武藤氏は、前回14年度の診療報酬改定が実質マイナス改定に終わったことに言及。「マイナス改定の流れは当分続くだろう」と見通しつつ、病院薬剤師がエビデンスを示して導入された病棟薬剤業務実施加算の意義を強調。「医師の診察前の薬剤師外来は有効」とし、外来業務の拡充とその評価が課題と指摘した。
特に「高齢者の残薬の問題が多い」とし、医薬品の種類を減らすアドバイスを行うため、外来で高齢者への関与を要望した。病棟薬剤師による経済効果が認められた海外データも示し、「病棟薬剤師はさらに経済効果のエビデンスが求められる」と述べ、薬物治療に介入できる薬剤師の育成を課題に挙げ、そのためには薬剤使用評価が重要になると訴えた。
一方、医薬分業を取り巻く現状に関し、「分業が当たり前のように思っていないか」と問題提起。患者に負担を求める以上、その業務の必要性や価値についてデータやエビデンスを出していくことが必要とし、薬局機能の効果評価をカギに挙げた。

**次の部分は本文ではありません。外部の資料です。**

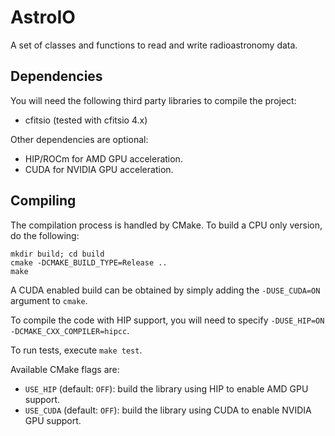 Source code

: # AstroIO

A set of classes and functions to read and write radioastronomy data.

## Dependencies

You will need the following third party libraries to compile the project:

- cfitsio (tested with cfitsio 4.x)

Other dependencies are optional:

- HIP/ROCm for AMD GPU acceleration.
- CUDA for NVIDIA GPU acceleration.

## Compiling

The compilation process is handled by CMake. To build a CPU only version, do the following:

```
mkdir build; cd build
cmake -DCMAKE_BUILD_TYPE=Release ..
make 
```

A CUDA enabled build can be obtained by simply adding the `-DUSE_CUDA=ON` argument to `cmake`.

To compile the code with HIP support, you will need to specify `-DUSE_HIP=ON -DCMAKE_CXX_COMPILER=hipcc`. 

To run tests, execute `make test`.

Available CMake flags are:

- `USE_HIP` (default: `OFF`): build the library using HIP to enable AMD GPU support.
- `USE_CUDA` (default: `OFF`): build the library using CUDA to enable NVIDIA GPU support. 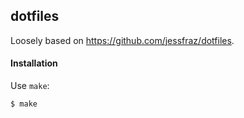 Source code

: ## dotfiles

Loosely based on https://github.com/jessfraz/dotfiles.

#### Installation

Use `make`:

```console
$ make
```
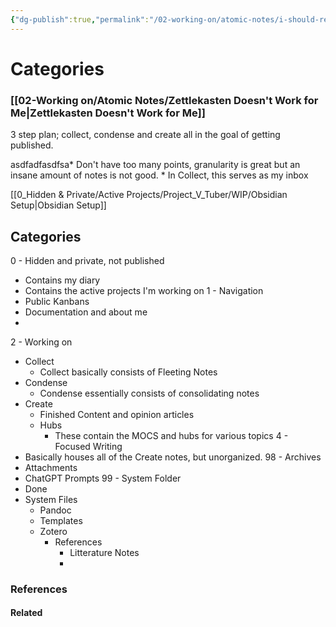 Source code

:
 ```yaml
---
{"dg-publish":true,"permalink":"/02-working-on/atomic-notes/i-should-restart-my-obsidian-vault/","title":"I should restart my obsidian vault","tags":["type/atomic-note"],"noteIcon":"","created":"Sunday, September 24th 2023, 8:54:50 pm","updated":"2023-12-23T16:54:18.852+01:00"}
---
```


# Categories


### [[02-Working on/Atomic Notes/Zettlekasten Doesn't Work for Me\|Zettlekasten Doesn't Work for Me]]




3 step plan; collect, condense and create all in the goal of getting published.

asdfadfasdfsa* Don't have too many points, granularity is great but an insane amount of notes is not good.
*
In Collect, this serves as my inbox



[[0_Hidden & Private/Active Projects/Project_V_Tuber/WIP/Obsidian Setup\|Obsidian Setup]]
## Categories
0 - Hidden and private, not published
   * Contains my diary
   * Contains the active projects I'm working on
1 - Navigation
   * Public Kanbans
   * Documentation and about me
   *
2 - Working on
   - Collect
	   - Collect basically consists of Fleeting Notes
   - Condense
	   - Condense essentially consists of consolidating notes
   - Create
	   - Finished Content and opinion articles
     - Hubs
	     - These contain the MOCS and hubs for various topics
4 - Focused Writing
   - Basically houses all of the Create notes, but unorganized.
98 - Archives
   - Attachments
   - ChatGPT Prompts
99 - System Folder
- Done
- System Files
	- Pandoc
	- Templates
	- Zotero
		- References
			- Litterature Notes
			-
### References


#### Related


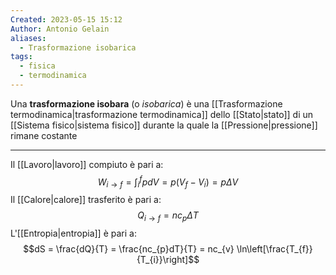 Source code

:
 ```yaml
---
Created: 2023-05-15 15:12
Author: Antonio Gelain
aliases:
  - Trasformazione isobarica
tags:
  - fisica
  - termodinamica
---
```


Una **trasformazione isobara** (o *isobarica*) è una [[Trasformazione termodinamica|trasformazione termodinamica]] dello [[Stato|stato]] di un [[Sistema fisico|sistema fisico]] durante la quale la [[Pressione|pressione]] rimane costante

---

Il [[Lavoro|lavoro]] compiuto è pari a:
$$W_{i \to f} = \int_{i}^{f} p dV = p(V_{f} - V_{i}) = p \Delta V$$
Il [[Calore|calore]] trasferito è pari a:
$$Q_{i \to f} = n c_{p} \Delta T$$
L'[[Entropia|entropia]] è pari a:
$$dS = \frac{dQ}{T} = \frac{nc_{p}dT}{T} = nc_{v} \ln\left[\frac{T_{f}}{T_{i}}\right]$$
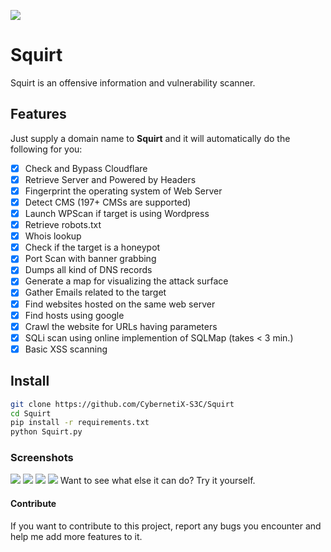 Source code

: ![](https://blog.flamingtext.com/blog/2018/09/22/flamingtext_com_1537653132_1017233172.png)

# Squirt

Squirt is an offensive information and vulnerability scanner.

## Features

Just supply a domain name to **Squirt** and it will automatically do the following for you:

- [x] Check and Bypass Cloudflare
- [x] Retrieve Server and Powered by Headers
- [x] Fingerprint the operating system of Web Server
- [x] Detect CMS (197+ CMSs are supported)
- [x] Launch WPScan if target is using Wordpress
- [x] Retrieve robots.txt
- [x] Whois lookup
- [x] Check if the target is a honeypot
- [x] Port Scan with banner grabbing
- [x] Dumps all kind of DNS records
- [x] Generate a map for visualizing the attack surface
- [x] Gather Emails related to the target
- [x] Find websites hosted on the same web server
- [x] Find hosts using google
- [x] Crawl the website for URLs having parameters
- [x] SQLi scan using online implemention of SQLMap (takes < 3 min.)
- [x] Basic XSS scanning

## Install

```bash
git clone https://github.com/CybernetiX-S3C/Squirt
cd Squirt
pip install -r requirements.txt
python Squirt.py
```

### Screenshots

![](http://funkyimg.com/i/2Ltkq.png) ![](http://funkyimg.com/i/2Ltkr.png) ![](http://funkyimg.com/i/2Ltks.png) ![](https://dnsdumpster.com/static/map/jnujaipur.ac.in.png) Want to see what else it can do? Try it yourself.

#### Contribute

If you want to contribute to this project, report any bugs you encounter and help me add more features to it.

具体的には、薬局薬剤師が在宅高齢者における薬剤使用評価を行っていくことが必要と指摘。65歳以上の高齢者に避けるべき医薬品リストを示した「ビアーズ基準」を用い、「施設在宅から薬剤使用評価を開始し、その経済評価も行ってはどうか」と提案した。
薬局での薬剤使用評価には、「検査値がないとできない」との考えを示し、院外処方箋への検査値表示を求め、「薬局でも薬剤使用評価を先駆けて実践してもらいたい」と語った。
さらに、後発品の使用促進にも薬剤師が果たす役割は大きいとし、14年度改定によって後発品の数量シェアが急速に伸びていることを指摘。政府目標の15年度に数量シェア60%は「楽に達成できそう」と見通し、20年度には数量シェア80%を達成できるのではないかとの見方を示した。
「25年に向け、薬剤師も変わらないといけない」と行動を促し、後発品のさらなる普及へ「2080運動」を展開していく考えを強調した。